------ Input for this task ------

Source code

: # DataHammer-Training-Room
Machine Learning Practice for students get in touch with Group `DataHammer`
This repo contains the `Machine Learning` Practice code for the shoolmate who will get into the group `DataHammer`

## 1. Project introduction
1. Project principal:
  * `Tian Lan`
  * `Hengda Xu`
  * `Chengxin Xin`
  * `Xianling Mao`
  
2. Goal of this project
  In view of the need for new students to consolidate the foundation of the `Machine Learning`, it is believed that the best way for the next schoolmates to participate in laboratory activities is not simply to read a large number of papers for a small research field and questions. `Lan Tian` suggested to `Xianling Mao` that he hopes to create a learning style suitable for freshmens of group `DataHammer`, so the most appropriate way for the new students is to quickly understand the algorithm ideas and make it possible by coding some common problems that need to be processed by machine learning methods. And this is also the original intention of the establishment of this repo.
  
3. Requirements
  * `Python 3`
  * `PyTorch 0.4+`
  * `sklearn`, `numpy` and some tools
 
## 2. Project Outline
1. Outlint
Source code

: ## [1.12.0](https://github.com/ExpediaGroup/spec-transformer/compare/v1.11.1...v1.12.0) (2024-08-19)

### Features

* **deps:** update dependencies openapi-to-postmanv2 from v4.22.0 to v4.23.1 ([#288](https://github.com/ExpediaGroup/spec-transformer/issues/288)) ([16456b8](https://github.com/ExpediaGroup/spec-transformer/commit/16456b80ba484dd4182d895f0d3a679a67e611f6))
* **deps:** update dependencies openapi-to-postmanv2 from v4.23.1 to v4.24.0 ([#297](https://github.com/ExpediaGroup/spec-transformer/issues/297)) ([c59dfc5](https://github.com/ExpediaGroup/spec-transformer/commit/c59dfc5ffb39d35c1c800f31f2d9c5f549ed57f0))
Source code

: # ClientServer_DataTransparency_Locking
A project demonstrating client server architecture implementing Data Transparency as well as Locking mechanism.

------

Would you transcribe the entries above exactly as they appear?

**Reply to the exercise:**
Source code

: # DataHammer-Training-Room
Machine Learning Practice for students get in touch with Group `DataHammer`
This repo contains the `Machine Learning` Practice code for the shoolmate who will get into the group `DataHammer`

## 1. Project introduction
1. Project principal:
  * `Tian Lan`
  * `Hengda Xu`
  * `Chengxin Xin`
  * `Xianling Mao`
  
2. Goal of this project
  In view of the need for new students to consolidate the foundation of the `Machine Learning`, it is believed that the best way for the next schoolmates to participate in laboratory activities is not simply to read a large number of papers for a small research field and questions. `Lan Tian` suggested to `Xianling Mao` that he hopes to create a learning style suitable for freshmens of group `DataHammer`, so the most appropriate way for the new students is to quickly understand the algorithm ideas and make it possible by coding some common problems that need to be processed by machine learning methods. And this is also the original intention of the establishment of this repo.
  
3. Requirements
  * `Python 3`
  * `PyTorch 0.4+`
  * `sklearn`, `numpy` and some tools
 
## 2. Project Outline
1. Outlint
Source code

: ## [1.12.0](https://github.com/ExpediaGroup/spec-transformer/compare/v1.11.1...v1.12.0) (2024-08-19)

### Features

* **deps:** update dependencies openapi-to-postmanv2 from v4.22.0 to v4.23.1 ([#288](https://github.com/ExpediaGroup/spec-transformer/issues/288)) ([16456b8](https://github.com/ExpediaGroup/spec-transformer/commit/16456b80ba484dd4182d895f0d3a679a67e611f6))
* **deps:** update dependencies openapi-to-postmanv2 from v4.23.1 to v4.24.0 ([#297](https://github.com/ExpediaGroup/spec-transformer/issues/297)) ([c59dfc5](https://github.com/ExpediaGroup/spec-transformer/commit/c59dfc5ffb39d35c1c800f31f2d9c5f549ed57f0))
Source code

: # ClientServer_DataTransparency_Locking
A project demonstrating client server architecture implementing Data Transparency as well as Locking mechanism.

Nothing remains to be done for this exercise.